**BRIEF**:
Search the data for the string "numberwithin" and extract every line where it appears.
Start of DATASET
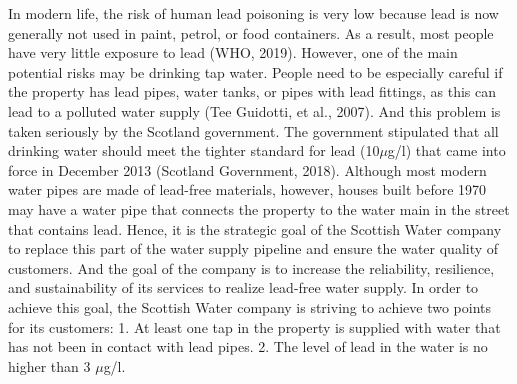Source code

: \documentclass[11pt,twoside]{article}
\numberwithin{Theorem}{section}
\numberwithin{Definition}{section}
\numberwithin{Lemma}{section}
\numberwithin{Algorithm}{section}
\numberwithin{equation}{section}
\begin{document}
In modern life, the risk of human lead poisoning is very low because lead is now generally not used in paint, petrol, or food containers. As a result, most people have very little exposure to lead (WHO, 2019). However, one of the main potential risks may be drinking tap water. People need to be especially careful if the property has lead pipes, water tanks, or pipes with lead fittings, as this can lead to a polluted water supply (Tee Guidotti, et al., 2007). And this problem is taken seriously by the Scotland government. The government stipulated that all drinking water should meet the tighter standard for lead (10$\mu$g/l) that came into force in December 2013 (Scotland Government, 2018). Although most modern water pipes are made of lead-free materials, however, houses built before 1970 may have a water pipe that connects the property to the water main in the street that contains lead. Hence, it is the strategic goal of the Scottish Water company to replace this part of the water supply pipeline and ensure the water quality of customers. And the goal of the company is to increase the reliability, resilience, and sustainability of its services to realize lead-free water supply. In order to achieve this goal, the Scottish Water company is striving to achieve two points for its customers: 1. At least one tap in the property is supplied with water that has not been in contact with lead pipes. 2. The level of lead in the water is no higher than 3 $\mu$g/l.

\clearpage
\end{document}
End of DATASET
**RESULT OF THE EXERCISE**:
\numberwithin{Theorem}{section}
\numberwithin{Definition}{section}
\numberwithin{Lemma}{section}
\numberwithin{Algorithm}{section}
\numberwithin{equation}{section}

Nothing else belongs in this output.